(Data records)
*** Block opens ***

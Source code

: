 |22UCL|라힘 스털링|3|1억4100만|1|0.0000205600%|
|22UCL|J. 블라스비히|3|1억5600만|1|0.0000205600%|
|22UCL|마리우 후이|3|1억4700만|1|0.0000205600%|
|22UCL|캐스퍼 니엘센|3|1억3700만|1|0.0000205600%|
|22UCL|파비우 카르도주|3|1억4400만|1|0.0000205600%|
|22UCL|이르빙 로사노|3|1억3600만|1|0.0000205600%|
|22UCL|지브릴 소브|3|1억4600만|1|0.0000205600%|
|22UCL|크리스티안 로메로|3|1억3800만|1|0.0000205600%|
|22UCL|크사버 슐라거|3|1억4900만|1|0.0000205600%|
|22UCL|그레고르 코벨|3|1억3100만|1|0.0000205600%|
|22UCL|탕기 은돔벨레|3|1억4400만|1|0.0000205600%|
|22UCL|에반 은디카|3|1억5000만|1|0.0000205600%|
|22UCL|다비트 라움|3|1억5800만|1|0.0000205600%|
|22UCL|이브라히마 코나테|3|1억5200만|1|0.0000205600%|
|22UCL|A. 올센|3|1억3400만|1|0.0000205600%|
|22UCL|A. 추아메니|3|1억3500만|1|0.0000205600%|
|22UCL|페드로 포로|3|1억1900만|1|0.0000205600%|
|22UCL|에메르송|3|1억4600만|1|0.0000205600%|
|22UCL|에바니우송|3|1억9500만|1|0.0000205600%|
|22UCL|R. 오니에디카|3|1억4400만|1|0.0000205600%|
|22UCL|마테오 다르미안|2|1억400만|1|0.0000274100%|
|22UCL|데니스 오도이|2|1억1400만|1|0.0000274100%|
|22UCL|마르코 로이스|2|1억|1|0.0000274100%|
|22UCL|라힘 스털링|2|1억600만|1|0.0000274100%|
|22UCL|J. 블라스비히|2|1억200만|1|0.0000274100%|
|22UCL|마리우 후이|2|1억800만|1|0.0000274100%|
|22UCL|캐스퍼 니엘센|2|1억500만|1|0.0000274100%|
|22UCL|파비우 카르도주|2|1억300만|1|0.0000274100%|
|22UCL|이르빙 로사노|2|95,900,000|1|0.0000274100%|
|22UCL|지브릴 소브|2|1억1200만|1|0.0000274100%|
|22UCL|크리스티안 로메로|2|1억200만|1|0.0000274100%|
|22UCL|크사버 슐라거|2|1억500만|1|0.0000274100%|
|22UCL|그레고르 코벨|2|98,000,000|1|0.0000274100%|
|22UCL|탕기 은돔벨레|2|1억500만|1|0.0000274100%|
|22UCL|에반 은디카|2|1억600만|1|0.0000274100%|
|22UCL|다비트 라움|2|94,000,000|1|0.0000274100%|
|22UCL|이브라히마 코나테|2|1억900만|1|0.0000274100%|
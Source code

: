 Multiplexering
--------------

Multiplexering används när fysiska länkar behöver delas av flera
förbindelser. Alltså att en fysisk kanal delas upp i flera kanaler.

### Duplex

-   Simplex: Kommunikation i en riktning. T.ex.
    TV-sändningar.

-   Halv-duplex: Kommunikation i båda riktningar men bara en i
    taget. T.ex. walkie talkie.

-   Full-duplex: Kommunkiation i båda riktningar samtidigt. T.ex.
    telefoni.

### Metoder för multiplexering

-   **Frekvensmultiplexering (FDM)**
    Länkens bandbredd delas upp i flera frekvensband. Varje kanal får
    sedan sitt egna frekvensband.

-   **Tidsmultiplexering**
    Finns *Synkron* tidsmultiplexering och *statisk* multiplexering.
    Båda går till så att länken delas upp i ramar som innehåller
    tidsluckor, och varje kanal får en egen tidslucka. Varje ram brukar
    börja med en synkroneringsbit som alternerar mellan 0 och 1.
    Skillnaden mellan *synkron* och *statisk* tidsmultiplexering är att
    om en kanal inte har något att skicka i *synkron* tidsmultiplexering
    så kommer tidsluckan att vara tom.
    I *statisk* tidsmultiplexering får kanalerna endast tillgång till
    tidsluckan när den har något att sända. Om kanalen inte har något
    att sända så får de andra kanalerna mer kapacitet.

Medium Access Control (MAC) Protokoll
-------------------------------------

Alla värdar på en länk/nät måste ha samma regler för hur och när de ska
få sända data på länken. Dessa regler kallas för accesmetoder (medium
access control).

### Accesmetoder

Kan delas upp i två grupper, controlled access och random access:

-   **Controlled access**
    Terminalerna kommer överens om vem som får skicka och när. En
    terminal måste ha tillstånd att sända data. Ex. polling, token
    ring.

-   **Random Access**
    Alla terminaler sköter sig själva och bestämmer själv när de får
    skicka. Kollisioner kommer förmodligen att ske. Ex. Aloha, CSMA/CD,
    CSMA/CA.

*** Block closes ***

* _THE PROBLEM_: This exercise needs each record retyped exactly as shown.

* _EXERCISE ANSWER_:
Source code

: |22UCL|라힘 스털링|3|1억4100만|1|0.0000205600%|
|22UCL|J. 블라스비히|3|1억5600만|1|0.0000205600%|
|22UCL|마리우 후이|3|1억4700만|1|0.0000205600%|
|22UCL|캐스퍼 니엘센|3|1억3700만|1|0.0000205600%|
|22UCL|파비우 카르도주|3|1억4400만|1|0.0000205600%|
|22UCL|이르빙 로사노|3|1억3600만|1|0.0000205600%|
|22UCL|지브릴 소브|3|1억4600만|1|0.0000205600%|
|22UCL|크리스티안 로메로|3|1억3800만|1|0.0000205600%|
|22UCL|크사버 슐라거|3|1억4900만|1|0.0000205600%|
|22UCL|그레고르 코벨|3|1억3100만|1|0.0000205600%|
|22UCL|탕기 은돔벨레|3|1억4400만|1|0.0000205600%|
|22UCL|에반 은디카|3|1억5000만|1|0.0000205600%|
|22UCL|다비트 라움|3|1억5800만|1|0.0000205600%|
|22UCL|이브라히마 코나테|3|1억5200만|1|0.0000205600%|
|22UCL|A. 올센|3|1억3400만|1|0.0000205600%|
|22UCL|A. 추아메니|3|1억3500만|1|0.0000205600%|
|22UCL|페드로 포로|3|1억1900만|1|0.0000205600%|
|22UCL|에메르송|3|1억4600만|1|0.0000205600%|
|22UCL|에바니우송|3|1억9500만|1|0.0000205600%|
|22UCL|R. 오니에디카|3|1억4400만|1|0.0000205600%|
|22UCL|마테오 다르미안|2|1억400만|1|0.0000274100%|
|22UCL|데니스 오도이|2|1억1400만|1|0.0000274100%|
|22UCL|마르코 로이스|2|1억|1|0.0000274100%|
|22UCL|라힘 스털링|2|1억600만|1|0.0000274100%|
|22UCL|J. 블라스비히|2|1억200만|1|0.0000274100%|
|22UCL|마리우 후이|2|1억800만|1|0.0000274100%|
|22UCL|캐스퍼 니엘센|2|1억500만|1|0.0000274100%|
|22UCL|파비우 카르도주|2|1억300만|1|0.0000274100%|
|22UCL|이르빙 로사노|2|95,900,000|1|0.0000274100%|
|22UCL|지브릴 소브|2|1억1200만|1|0.0000274100%|
|22UCL|크리스티안 로메로|2|1억200만|1|0.0000274100%|
|22UCL|크사버 슐라거|2|1억500만|1|0.0000274100%|
|22UCL|그레고르 코벨|2|98,000,000|1|0.0000274100%|
|22UCL|탕기 은돔벨레|2|1억500만|1|0.0000274100%|
|22UCL|에반 은디카|2|1억600만|1|0.0000274100%|
|22UCL|다비트 라움|2|94,000,000|1|0.0000274100%|
|22UCL|이브라히마 코나테|2|1억900만|1|0.0000274100%|
Source code

: Multiplexering
--------------

Multiplexering används när fysiska länkar behöver delas av flera
förbindelser. Alltså att en fysisk kanal delas upp i flera kanaler.

### Duplex

-   Simplex: Kommunikation i en riktning. T.ex.
    TV-sändningar.

-   Halv-duplex: Kommunikation i båda riktningar men bara en i
    taget. T.ex. walkie talkie.

-   Full-duplex: Kommunkiation i båda riktningar samtidigt. T.ex.
    telefoni.

### Metoder för multiplexering

-   **Frekvensmultiplexering (FDM)**
    Länkens bandbredd delas upp i flera frekvensband. Varje kanal får
    sedan sitt egna frekvensband.

-   **Tidsmultiplexering**
    Finns *Synkron* tidsmultiplexering och *statisk* multiplexering.
    Båda går till så att länken delas upp i ramar som innehåller
    tidsluckor, och varje kanal får en egen tidslucka. Varje ram brukar
    börja med en synkroneringsbit som alternerar mellan 0 och 1.
    Skillnaden mellan *synkron* och *statisk* tidsmultiplexering är att
    om en kanal inte har något att skicka i *synkron* tidsmultiplexering
    så kommer tidsluckan att vara tom.
    I *statisk* tidsmultiplexering får kanalerna endast tillgång till
    tidsluckan när den har något att sända. Om kanalen inte har något
    att sända så får de andra kanalerna mer kapacitet.

Medium Access Control (MAC) Protokoll
-------------------------------------

Alla värdar på en länk/nät måste ha samma regler för hur och när de ska
få sända data på länken. Dessa regler kallas för accesmetoder (medium
access control).

### Accesmetoder

Kan delas upp i två grupper, controlled access och random access:

-   **Controlled access**
    Terminalerna kommer överens om vem som får skicka och när. En
    terminal måste ha tillstånd att sända data. Ex. polling, token
    ring.

-   **Random Access**
    Alla terminaler sköter sig själva och bestämmer själv när de får
    skicka. Kollisioner kommer förmodligen att ske. Ex. Aloha, CSMA/CD,
    CSMA/CA.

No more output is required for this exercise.